In Forward Motion for Writers chat, writing skill is a common topic. It comes up a few times a month at least. And, pretty frequently when this topic comes up, a certain subset of writers will say how they wished they wrote like one author or another.

I try not to do this.

It denigrates my own skill, and I’m not interested in insulting myself. So I don’t write like some author who can turn a clever phrase, or write a beautiful line, or whose description is vivid and compelling.

So what?

I am not that writer. I would not want to be that writer. I am happy as myself. The fact is, I have some things I want to write—some things I think it very important I write. I could not write the stories I’m telling if I was writing like those other authors. My description may not be particularly vivid, and I may only rarely be able to produce a truly clever phrase, and my lines may not be the prettiest things to be written, but I’m pretty pleased with my skill. What I’m not pleased with, I’m working on improving.

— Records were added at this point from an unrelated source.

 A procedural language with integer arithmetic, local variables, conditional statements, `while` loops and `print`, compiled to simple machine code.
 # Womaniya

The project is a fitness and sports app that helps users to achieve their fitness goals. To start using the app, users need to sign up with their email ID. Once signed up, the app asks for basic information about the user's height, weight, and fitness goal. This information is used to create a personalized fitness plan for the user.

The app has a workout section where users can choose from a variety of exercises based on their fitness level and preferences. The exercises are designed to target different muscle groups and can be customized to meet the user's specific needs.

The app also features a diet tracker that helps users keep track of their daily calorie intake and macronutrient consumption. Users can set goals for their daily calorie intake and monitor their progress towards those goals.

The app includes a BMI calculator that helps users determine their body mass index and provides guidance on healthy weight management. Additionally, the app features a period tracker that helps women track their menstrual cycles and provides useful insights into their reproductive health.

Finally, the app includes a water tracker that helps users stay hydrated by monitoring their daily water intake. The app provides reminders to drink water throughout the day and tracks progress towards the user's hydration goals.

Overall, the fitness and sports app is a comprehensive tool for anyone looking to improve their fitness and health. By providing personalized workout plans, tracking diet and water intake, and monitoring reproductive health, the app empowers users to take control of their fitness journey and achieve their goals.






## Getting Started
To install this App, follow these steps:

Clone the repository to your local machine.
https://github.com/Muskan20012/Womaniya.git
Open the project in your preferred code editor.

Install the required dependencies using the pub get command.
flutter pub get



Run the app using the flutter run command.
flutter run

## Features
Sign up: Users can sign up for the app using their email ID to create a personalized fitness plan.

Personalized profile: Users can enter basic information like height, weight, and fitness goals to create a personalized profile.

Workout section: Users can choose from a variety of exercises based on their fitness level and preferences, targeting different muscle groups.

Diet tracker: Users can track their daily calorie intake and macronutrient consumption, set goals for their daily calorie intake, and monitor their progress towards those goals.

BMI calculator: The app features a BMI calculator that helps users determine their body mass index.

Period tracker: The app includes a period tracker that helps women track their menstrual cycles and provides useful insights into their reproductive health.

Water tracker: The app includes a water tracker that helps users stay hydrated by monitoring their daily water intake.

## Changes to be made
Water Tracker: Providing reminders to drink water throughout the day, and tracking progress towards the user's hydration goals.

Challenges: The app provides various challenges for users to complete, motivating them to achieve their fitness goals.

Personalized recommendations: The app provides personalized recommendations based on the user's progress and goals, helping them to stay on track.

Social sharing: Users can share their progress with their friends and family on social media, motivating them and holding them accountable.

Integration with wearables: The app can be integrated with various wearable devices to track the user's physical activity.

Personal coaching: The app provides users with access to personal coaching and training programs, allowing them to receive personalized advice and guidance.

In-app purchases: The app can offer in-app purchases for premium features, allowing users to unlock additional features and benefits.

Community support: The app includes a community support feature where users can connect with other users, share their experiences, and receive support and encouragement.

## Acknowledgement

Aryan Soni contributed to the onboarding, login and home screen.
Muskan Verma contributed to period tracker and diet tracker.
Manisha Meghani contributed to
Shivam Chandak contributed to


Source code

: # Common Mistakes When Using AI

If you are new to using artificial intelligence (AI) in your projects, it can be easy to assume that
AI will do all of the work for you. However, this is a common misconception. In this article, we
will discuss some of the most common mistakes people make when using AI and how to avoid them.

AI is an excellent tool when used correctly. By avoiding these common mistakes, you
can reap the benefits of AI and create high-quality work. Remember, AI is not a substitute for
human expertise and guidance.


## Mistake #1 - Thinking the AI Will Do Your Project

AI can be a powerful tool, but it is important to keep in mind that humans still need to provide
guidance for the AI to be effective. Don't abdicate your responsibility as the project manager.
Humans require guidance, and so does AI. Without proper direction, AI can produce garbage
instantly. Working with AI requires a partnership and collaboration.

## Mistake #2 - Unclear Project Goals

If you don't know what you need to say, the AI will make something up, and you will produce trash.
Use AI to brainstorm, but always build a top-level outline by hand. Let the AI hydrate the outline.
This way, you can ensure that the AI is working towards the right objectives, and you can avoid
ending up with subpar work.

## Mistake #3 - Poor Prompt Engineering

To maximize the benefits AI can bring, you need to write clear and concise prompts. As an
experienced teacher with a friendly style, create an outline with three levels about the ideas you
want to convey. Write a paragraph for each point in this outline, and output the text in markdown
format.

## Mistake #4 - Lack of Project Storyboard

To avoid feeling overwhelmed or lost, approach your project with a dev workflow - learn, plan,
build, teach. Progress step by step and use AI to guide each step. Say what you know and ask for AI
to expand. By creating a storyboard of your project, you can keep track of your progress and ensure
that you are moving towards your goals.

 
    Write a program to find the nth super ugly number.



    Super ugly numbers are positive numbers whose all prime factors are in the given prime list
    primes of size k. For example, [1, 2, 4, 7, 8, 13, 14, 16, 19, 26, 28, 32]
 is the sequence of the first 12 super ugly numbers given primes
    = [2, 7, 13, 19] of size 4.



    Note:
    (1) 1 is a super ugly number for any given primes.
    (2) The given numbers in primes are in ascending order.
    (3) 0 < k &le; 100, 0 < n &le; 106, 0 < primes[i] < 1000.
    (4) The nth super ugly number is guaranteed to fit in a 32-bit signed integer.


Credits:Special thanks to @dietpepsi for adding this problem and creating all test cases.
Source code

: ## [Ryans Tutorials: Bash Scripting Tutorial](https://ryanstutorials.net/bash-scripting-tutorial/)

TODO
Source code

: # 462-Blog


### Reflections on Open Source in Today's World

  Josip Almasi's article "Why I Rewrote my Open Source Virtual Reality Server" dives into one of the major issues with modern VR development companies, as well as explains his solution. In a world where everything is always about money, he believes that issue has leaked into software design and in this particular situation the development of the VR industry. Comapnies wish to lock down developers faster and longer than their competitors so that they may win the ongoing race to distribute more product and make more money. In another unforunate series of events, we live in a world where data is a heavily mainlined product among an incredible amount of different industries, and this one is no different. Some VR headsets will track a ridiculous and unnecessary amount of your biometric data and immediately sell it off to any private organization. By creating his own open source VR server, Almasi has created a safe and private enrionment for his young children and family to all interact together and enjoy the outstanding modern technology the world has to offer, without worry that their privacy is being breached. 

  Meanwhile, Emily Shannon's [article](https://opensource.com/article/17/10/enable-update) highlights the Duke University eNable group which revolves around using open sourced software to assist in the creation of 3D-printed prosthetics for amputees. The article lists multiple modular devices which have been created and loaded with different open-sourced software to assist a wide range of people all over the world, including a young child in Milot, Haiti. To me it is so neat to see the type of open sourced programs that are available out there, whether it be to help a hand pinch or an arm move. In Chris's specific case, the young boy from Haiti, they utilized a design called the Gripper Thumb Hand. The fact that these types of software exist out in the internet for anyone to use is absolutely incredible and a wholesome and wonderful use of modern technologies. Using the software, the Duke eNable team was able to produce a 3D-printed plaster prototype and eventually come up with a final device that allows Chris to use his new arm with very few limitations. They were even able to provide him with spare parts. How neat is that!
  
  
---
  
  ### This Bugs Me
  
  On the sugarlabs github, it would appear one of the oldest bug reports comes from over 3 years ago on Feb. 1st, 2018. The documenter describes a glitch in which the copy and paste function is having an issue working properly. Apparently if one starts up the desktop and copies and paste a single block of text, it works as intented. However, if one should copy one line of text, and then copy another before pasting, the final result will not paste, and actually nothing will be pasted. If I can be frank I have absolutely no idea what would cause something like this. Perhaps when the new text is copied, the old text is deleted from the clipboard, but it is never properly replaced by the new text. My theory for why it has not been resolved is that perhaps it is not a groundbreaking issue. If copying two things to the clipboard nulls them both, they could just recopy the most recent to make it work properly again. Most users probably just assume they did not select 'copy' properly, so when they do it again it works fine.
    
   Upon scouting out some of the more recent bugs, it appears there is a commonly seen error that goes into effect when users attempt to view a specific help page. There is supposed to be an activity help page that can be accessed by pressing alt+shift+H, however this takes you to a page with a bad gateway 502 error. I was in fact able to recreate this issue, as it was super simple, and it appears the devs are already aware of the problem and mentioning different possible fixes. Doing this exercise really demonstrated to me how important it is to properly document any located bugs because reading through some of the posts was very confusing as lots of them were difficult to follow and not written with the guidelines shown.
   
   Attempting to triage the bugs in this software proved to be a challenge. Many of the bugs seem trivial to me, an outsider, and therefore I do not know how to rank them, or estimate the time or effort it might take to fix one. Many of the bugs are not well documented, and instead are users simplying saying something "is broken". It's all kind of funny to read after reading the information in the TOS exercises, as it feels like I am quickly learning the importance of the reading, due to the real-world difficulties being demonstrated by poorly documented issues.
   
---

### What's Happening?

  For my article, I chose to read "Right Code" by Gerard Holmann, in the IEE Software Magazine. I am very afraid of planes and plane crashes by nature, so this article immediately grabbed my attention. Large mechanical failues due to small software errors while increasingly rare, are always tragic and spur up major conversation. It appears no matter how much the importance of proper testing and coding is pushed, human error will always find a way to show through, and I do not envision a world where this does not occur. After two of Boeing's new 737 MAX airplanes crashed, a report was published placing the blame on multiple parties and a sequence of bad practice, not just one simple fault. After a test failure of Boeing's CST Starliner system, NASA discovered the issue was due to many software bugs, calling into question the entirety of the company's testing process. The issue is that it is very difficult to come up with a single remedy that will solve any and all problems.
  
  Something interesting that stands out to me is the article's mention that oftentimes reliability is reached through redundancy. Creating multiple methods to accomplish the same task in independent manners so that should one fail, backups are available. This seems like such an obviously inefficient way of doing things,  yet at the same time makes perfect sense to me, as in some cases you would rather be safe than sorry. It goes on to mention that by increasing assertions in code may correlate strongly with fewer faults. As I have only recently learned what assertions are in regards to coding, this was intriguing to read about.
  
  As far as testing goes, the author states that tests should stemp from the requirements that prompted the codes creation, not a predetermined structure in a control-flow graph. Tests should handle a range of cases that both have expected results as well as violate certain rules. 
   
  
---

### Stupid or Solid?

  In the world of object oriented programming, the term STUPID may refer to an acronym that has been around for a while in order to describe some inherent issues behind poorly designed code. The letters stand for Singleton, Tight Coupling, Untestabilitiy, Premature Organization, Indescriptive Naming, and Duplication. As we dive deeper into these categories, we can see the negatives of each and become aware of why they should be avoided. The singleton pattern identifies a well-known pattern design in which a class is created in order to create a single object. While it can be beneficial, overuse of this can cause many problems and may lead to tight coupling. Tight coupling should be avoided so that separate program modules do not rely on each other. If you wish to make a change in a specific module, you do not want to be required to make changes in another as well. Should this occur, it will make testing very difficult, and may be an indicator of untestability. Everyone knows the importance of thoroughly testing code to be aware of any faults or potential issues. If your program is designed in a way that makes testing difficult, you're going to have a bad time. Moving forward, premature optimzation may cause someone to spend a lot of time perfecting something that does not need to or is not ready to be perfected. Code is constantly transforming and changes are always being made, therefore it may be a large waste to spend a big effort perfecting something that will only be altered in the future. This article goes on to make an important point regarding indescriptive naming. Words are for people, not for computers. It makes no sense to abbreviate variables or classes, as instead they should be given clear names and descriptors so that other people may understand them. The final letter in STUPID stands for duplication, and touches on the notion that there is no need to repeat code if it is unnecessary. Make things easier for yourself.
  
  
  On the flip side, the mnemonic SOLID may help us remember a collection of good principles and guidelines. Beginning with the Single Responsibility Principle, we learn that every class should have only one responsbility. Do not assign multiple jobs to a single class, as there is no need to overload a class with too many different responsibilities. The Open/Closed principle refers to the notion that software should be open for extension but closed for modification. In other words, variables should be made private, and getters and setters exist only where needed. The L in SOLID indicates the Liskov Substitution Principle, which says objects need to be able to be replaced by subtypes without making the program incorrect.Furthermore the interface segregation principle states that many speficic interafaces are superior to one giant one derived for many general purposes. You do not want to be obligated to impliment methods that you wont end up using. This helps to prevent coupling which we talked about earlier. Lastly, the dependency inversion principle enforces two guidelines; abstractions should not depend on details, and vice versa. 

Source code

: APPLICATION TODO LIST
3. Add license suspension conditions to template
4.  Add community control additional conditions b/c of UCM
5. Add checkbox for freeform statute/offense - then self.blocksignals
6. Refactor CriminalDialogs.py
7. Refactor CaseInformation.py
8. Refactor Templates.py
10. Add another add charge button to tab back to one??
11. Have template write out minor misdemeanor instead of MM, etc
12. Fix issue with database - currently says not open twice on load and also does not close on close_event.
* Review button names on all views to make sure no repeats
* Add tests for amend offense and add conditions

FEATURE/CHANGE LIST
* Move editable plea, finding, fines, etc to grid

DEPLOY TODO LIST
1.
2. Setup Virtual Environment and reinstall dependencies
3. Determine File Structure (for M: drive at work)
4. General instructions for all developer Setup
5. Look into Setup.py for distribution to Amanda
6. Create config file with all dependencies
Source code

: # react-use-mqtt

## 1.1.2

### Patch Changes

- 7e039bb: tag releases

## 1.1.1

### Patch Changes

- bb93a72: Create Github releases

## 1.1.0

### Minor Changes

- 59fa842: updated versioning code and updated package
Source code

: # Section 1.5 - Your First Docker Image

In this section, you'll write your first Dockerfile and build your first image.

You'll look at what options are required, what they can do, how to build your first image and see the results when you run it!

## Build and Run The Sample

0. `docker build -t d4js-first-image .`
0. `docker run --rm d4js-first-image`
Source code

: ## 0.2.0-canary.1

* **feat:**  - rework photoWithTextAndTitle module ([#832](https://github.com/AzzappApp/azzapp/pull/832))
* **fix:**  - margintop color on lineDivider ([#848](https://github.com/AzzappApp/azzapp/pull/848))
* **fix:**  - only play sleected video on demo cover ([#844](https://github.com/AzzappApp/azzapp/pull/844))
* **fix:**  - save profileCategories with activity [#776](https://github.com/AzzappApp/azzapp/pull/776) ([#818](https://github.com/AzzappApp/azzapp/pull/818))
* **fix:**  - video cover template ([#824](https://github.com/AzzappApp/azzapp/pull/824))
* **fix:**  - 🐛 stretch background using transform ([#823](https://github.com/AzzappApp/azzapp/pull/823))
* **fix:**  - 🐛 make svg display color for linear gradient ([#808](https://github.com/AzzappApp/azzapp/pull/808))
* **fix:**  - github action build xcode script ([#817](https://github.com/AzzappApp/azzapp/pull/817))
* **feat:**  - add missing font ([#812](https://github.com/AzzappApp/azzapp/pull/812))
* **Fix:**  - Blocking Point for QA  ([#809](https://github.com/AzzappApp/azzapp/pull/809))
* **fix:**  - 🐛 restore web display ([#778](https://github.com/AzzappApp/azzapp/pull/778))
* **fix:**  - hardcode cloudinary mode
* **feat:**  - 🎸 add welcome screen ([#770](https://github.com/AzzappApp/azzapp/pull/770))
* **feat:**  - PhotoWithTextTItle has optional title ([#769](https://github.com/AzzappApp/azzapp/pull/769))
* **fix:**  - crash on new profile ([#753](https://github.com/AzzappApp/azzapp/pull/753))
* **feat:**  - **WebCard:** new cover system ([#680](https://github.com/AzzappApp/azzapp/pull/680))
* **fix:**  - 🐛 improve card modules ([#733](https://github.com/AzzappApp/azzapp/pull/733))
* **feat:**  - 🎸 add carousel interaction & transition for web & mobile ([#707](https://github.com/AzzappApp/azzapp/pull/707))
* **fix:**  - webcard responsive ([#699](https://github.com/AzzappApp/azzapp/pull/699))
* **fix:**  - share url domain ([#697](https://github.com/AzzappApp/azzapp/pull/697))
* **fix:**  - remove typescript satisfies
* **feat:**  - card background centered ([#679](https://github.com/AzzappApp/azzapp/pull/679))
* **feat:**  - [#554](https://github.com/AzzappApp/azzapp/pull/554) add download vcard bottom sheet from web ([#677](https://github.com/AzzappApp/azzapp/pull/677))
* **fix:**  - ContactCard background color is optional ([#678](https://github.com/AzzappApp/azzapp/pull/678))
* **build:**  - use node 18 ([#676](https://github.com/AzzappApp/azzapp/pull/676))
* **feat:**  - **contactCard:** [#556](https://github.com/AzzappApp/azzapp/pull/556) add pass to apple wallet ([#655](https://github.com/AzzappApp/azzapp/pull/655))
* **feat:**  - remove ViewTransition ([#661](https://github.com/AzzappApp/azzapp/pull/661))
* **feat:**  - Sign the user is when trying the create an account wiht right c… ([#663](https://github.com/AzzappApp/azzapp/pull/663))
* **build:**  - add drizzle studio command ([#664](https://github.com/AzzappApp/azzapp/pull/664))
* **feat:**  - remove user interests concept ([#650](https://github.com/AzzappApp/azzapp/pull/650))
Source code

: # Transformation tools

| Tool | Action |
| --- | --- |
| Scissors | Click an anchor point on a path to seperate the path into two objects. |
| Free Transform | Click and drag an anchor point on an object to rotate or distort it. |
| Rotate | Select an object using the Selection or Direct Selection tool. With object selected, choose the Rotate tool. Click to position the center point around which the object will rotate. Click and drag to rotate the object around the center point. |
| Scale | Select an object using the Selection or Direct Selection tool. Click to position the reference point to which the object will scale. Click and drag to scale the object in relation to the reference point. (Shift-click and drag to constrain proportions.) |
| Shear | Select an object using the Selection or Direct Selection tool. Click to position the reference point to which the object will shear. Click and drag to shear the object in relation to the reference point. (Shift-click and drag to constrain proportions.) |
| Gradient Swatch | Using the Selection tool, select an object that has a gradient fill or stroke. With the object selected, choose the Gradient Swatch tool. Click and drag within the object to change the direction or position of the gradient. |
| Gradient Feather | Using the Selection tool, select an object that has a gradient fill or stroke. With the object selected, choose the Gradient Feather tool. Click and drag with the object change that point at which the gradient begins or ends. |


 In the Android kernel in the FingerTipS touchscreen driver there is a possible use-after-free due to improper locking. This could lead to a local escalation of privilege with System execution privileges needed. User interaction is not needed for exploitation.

And, no, I’m not saying a writer shouldn’t aspire to acquire the skill they see in the books they admire. They should. But saying, “I wish I wrote like This Really Skilled Author,” seems, to me, to be an insult to their own writing. It would be an insult to my own writing if I said that. It would make me feel like not writing—and that’s how these authors who I’ve seen say this feel. They seem to believe their writing isn’t worthy of admiration—or even being written—if it can’t possibly match up to what they admire.

That’s crap. They’re sabotaging themselves. They seem to be using their prose’s lack of beauty and compelling skill as an excuse not to write. If not that, they’re using it as an excuse to beat up on themselves and make writing more difficult to do.

The fact is, I could not write what I write if I constantly compared my writing to that of those whose writing skill I admire. I like the fact my writing isn’t as beautiful as some other writers’ words are. It leaves me the freedom of mind to write the story that’s in my head accurately. If I worried the entire time I wrote something about how it compares to someone else’s book, I’d never get anything done. My stories wouldn’t be mine, they’d be somebody else’s—somebody not-me and not-this-other-writer. They’d be an insult not only to me, but to that author whose writing I was trying to imitate.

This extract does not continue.